Certains services donnent le droit d’accéder à toutes les données en nuage, sauf au contenu acheté auprès de tiers. D’autres permettent de désigner un « curateur » qui ne peut qu’administrer le compte d’un défunt et transférer la page en mode mémorial. L’administrateur ne pourra pas modifier les publications, lire les publications, mettre des icônes « j’aime » pour le défunt, ou supprimer des amis.
Une option logique est de laisser l’ordre de supprimer votre profil ou de le bloquer après un certain délai depuis que vous avez arrêté de l’utiliser. Mais les héritiers du compte peuvent être invités à fournir un certificat de décès pour cela.
Par conséquent, les profils se transforment le plus souvent en « âmes mortes » et deviennent abandonnés. Ainsi, les experts estiment que le nombre total de comptes actifs de personnes décédées dans l’un des plus grands réseaux sociaux est de 30 millions, selon les prévisions, d’ici 2070, ce nombre de pages dépassera celui des profils de personnes vivantes, et d’ici 2100, atteindra 1,4 milliard.
Tandis que les législateurs ne se dépêchent pas de créer une loi numérique globale, vous pouvez vous occuper du sort de vos comptes numériques vous-même tant que vous en avez encore la possibilité. La chose la plus simple est de faire une liste de tous vos identifiants et mots de passe et de les remettre à une personne de confiance avec des instructions sur ce qu’il faut faire avec votre héritage numérique.
Pour ceux qui souhaitent rester maîtres de leur devenir même après leur disparition, il serait conseillé d’étudier les règles de chaque service que vous utilisez et de déterminer quelles étapes préliminaires seront nécessaires en tant que propriétaire du compte. Certains actifs numériques peuvent être hérités automatiquement, comme les portefeuilles électroniques. Contrairement aux comptes de jeux, profils en nuage, ou pages sur les réseaux sociaux. Si votre héritage numérique est particulièrement précieux pour vous, rédigez et faites notarier un testament.
Le progrès envahit l’au-delà. Des pratiques ont émergé pour recréer ou simuler la présence de personnes décédées en utilisant les technologies d’intelligence artificielle, telles que la « résurrection » qui repose sur des données numériques sur la personne — ses photos, publications sur les réseaux sociaux, et messages vocaux.

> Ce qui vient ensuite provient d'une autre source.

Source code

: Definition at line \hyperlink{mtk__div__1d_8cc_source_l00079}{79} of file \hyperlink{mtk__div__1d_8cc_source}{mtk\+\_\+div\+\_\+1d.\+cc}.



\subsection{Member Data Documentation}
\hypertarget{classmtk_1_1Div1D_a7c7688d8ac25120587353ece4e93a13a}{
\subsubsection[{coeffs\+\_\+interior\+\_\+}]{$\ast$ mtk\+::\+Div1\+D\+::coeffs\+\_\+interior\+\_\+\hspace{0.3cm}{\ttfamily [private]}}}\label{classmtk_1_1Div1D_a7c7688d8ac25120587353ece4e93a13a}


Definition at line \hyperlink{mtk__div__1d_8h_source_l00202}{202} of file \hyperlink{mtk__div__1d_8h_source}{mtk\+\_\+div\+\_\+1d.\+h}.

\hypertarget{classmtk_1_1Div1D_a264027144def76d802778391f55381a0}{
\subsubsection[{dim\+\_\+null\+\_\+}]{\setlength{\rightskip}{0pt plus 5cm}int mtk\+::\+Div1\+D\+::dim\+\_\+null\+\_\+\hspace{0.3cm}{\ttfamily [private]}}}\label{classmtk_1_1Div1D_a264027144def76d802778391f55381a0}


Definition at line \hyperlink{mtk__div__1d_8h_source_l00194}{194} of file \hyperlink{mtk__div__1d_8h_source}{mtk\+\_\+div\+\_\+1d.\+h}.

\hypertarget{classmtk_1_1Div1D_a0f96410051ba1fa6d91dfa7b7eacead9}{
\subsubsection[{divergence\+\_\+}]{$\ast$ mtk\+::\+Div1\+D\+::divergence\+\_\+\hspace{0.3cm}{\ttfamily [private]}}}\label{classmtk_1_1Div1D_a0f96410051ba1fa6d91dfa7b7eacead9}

Des débats clairs existent sur l’éthique et la légalité de cela. Il n’existe pas d’opinion unifiée. Les litiges sont résolus en se basant sur des précédents judiciaires et une interprétation large des normes en vigueur. Même si votre copie numérique « immortelle » peut être considérée comme résultat d’une activité intellectuelle, il doit y avoir un auteur, et les réseaux neuronaux ne relèvent pas encore de cette définition.

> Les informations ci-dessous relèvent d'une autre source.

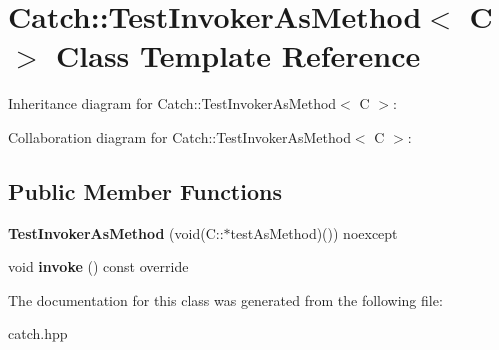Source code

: \hypertarget{classCatch_1_1TestInvokerAsMethod}{}\section{Catch\+:\+:Test\+Invoker\+As\+Method$<$ C $>$ Class Template Reference}
\label{classCatch_1_1TestInvokerAsMethod}


Inheritance diagram for Catch\+:\+:Test\+Invoker\+As\+Method$<$ C $>$\+:


Collaboration diagram for Catch\+:\+:Test\+Invoker\+As\+Method$<$ C $>$\+:
\subsection*{Public Member Functions}
\begin{DoxyCompactItemize}
\item 
\mbox{\label{classCatch_1_1TestInvokerAsMethod_a119c4bdbbdd95c42859c18541987a1a4}} 
{\bfseries Test\+Invoker\+As\+Method} (void(C\+::$\ast$test\+As\+Method)()) noexcept
\item 
\mbox{\label{classCatch_1_1TestInvokerAsMethod_a8115a06efe273f4112ec0b5452c1b5f2}} 
void {\bfseries invoke} () const override
\end{DoxyCompactItemize}


The documentation for this class was generated from the following file\+:\begin{DoxyCompactItemize}
\item 
catch.\+hpp\end{DoxyCompactItemize}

Sans surprise, les stars et autres célébrités s’inquiètent des activités de leurs « clones posthumes ». L’utilisation de copies numériques est même devenue une des causes des récentes grèves à Hollywood. « Je pourrais être fauché par un bus demain, mais mes performances pourraient continuer indéfiniment, le public ne réaliserait même pas que ce n’était pas moi », a déclaré Tom Hanks dans un de ses podcasts.

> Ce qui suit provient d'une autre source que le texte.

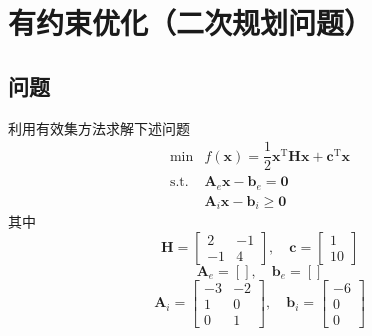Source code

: \section{有约束优化（二次规划问题）}
\subsection{问题}
利用有效集方法求解下述问题
\[
    \begin{aligned}
        \min & f(\boldsymbol{x}) = \dfrac{1}{2}\boldsymbol{x}^{\mathrm{T}}\boldsymbol{Hx} + \boldsymbol{c}^{\mathrm{T}}\boldsymbol{x}\\
        \operatorname*{s.t.} & \boldsymbol{A}_e\boldsymbol{x}-\boldsymbol{b}_e = \boldsymbol{0}\\
        & \boldsymbol{A}_i\boldsymbol{x}-\boldsymbol{b}_i \geqslant  \boldsymbol{0}
    \end{aligned}
\]
其中
\[
    \boldsymbol{H} = \begin{bmatrix}
        2 & -1\\
        -1 & 4
    \end{bmatrix},\quad\boldsymbol{c} = \begin{bmatrix}
        1 \\ 10
    \end{bmatrix}
\]
\[
    \boldsymbol{A}_e = [],\quad\boldsymbol{b}_e = []
\]
\[
    \boldsymbol{A}_i = \begin{bmatrix}
        -3 & -2\\
        1 & 0 \\
        0 & 1
    \end{bmatrix},\quad\boldsymbol{b}_i = \begin{bmatrix}
        -6 \\ 0 \\ 0
    \end{bmatrix}
\]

La question éthique est également importante. « La personnalité ‘ressuscitée’ est toujours accessible dans l’environnement numérique comme une sorte de représentation du passé.
Les réseaux neuronaux recréent une copie d’une personne à partir de ses déclarations passées, images, et écrits, mais ne sont pas capables de générer de nouvelles informations. Peuvent-ils créer une œuvre « immortelle » ? C’est une question importante. Jusqu’ici, les copies numériques d’une personne sont plutôt créées pour les proches et amis proches, comme un moyen de réconfort et d’aide pour faire face à la perte.